Last month, the Centers for Medicare & Medicaid Services (CMS) released the penalty figures for hospitals in the upcoming fiscal year. A total of 2,211 hospitals will lose a piece of their Medicare reimbursement because Medicare has calculated that too many of their patients are readmitted – that’s about two-thirds of all the hospitals Medicare evaluated. (Some, such as certain cancer hospitals, critical access hospitals, and hospitals in Maryland, are exempted from the penalties in the first year of the program.) The most a hospital can lose this year is 1 percent of its base operating diagnosis-related group (DRG) reimbursements for the fiscal year beginning Oct. 1, 2013. Next year the maximum penalties rise to 2 percent and then to 3 percent thereafter.

Here’s where it gets a bit hinky: CMS expressed the penalty as an “adjustment factor,” which is a multiplier CMS will apply to all reimbursements. The lowest adjustment factor, 0.9900, is the maximum penalty and means that a hospital would be reimbursed 99 percent of its Medicare payment. The highest adjustment factor is 1.0000, meaning that a hospital would receive its full reimbursement, or 100 percent.

When Kaiser Health News wrote about the Readmissions Reduction Program, we decided to translate the adjustment factor into a penalty, which is a lot simpler to understand. To do this, we subtracted each adjustment factor from 1. An adjustment factor of 0.9900 thus was converted to a 1.00 percent penalty. An adjustment factor of 1.0000 was converted to a 0.00 percent penalty. If you don’t want to do the math yourself, feel free to use Kaiser Health News’ data, which you can download  and sort by hospital name, state, hospital referral region and penalty.

Medicare didn’t publish the specific readmission rates along with the penalties, although it does offer a data file with ratios of actual readmission rates as compared to expected rates given the case mix of patients. To use that file, you need to match up the Medicare provider numbers to the names and address of hospitals, which you can get from the downloadable Hospital Compare data that can be found on Hospital Compare website or Data.Medicare.Gov’s Hospital Compare page.

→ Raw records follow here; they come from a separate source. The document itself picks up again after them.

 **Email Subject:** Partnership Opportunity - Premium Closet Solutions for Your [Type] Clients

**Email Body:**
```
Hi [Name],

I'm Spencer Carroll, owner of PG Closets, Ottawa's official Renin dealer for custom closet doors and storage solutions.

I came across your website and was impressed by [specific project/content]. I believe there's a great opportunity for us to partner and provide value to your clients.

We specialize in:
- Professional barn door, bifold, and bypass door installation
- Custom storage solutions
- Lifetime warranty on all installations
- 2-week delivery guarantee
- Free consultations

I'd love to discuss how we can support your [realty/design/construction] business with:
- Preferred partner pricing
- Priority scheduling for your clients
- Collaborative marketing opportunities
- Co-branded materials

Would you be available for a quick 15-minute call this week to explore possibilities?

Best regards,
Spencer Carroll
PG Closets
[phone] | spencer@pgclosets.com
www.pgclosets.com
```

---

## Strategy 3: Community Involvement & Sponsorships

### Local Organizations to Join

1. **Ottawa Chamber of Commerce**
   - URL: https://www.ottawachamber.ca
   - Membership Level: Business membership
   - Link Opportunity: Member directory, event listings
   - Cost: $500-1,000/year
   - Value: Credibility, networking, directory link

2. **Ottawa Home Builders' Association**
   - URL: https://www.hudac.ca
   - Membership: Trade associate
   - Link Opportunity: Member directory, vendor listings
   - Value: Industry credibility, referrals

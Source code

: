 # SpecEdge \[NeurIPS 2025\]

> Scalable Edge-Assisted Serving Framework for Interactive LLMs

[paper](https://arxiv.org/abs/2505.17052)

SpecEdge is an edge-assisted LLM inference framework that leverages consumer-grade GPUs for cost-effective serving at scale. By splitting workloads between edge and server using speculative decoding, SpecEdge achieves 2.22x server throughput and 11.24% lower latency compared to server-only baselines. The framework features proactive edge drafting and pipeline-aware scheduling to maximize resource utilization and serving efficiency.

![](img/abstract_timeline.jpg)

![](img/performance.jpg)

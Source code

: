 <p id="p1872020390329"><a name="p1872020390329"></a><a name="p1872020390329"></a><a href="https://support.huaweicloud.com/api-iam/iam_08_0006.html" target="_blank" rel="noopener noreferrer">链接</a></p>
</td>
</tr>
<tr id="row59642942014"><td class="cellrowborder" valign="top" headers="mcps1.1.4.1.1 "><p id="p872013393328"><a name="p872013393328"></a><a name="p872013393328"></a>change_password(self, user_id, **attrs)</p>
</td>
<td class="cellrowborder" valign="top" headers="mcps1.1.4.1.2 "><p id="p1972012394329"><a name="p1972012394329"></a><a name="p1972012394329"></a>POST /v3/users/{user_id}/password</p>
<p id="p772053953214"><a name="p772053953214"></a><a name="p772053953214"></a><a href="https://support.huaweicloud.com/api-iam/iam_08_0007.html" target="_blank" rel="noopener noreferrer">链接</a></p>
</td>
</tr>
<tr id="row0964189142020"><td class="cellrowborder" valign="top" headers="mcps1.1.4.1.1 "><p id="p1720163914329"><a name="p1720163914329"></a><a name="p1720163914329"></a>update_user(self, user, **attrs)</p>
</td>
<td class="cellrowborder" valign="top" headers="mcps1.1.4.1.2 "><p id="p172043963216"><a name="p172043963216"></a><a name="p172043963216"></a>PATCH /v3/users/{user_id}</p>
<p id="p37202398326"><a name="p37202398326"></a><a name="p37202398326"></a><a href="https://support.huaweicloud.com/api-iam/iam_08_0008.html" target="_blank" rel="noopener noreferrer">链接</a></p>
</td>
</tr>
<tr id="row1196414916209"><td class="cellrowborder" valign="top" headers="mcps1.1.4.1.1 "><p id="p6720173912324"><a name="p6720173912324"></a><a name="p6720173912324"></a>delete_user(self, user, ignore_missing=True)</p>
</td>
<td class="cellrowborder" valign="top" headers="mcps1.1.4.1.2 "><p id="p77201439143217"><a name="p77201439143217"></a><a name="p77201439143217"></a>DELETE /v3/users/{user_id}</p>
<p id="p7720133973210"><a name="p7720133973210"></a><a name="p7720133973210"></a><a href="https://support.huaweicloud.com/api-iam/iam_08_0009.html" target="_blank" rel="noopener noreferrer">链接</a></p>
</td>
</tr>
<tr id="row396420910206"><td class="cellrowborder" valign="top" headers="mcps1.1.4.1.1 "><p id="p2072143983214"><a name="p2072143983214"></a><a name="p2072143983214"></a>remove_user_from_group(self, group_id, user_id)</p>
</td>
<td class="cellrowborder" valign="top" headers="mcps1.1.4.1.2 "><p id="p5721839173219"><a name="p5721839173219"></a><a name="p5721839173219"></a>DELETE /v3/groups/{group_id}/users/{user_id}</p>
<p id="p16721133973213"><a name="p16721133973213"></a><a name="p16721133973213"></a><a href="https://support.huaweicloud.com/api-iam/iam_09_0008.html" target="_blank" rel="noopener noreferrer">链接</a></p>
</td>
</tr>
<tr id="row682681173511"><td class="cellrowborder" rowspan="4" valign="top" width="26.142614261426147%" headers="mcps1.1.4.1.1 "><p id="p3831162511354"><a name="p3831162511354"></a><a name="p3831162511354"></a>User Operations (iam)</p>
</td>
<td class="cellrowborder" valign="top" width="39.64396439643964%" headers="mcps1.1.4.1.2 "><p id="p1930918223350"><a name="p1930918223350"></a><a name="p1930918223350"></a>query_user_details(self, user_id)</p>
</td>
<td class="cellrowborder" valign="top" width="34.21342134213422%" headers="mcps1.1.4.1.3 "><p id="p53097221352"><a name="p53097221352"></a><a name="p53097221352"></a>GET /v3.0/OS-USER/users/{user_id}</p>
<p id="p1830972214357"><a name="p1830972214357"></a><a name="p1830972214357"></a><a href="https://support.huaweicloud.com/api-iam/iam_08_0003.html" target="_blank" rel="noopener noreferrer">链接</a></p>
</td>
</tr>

Hospital Compare also includes the most current readmission rates for the three conditions Medicare looked at in assessing penalties: heart attack, heart failure and pneumonia. The readmissions rates are in the three Hospital Compare Outcomes of Care Measures files (one has individual hospitals, another has state rates and the third has the national rates.) The most recent update was July 19, 2012, covering the same period that CMS looked at in assessing the penalties.

Working with the readmissions rate data is tricky because there’s a wide margin of error in CMS’s estimates. The data files give you estimated readmission rates for the three conditions at each hospital, but they also give you upper and lower estimates. Statistically, the actual rate could be anywhere within that range.

For example: at Casey County Hospital in Liberty, Ky., Medicare estimates the heart failure readmissions rate was 28.2 percent. But for Casey, the lower estimate is 23.3 percent and the upper estimate is 33.7 percent — meaning that the true readmission rate could fall anywhere within that range. Since the national rate (24.7 percent) also falls within that range, we can’t definitively say that Casey County Hospital’s readmissions rate is higher than average. (That’s why Medicare labels it as “average” — along with the rates of about 95 percent of hospitals, and doesn’t publish the estimated rates on Hospital Compare’s web page.)

Beyond the numbers, hospitals are doing a lot of interesting things to try to clamp down on readmission rates. It’s a nice window into many of the most important issues in health care, including cost, access and disparities, and the CMS data allow reporters to write about hospitals with specificity and authority.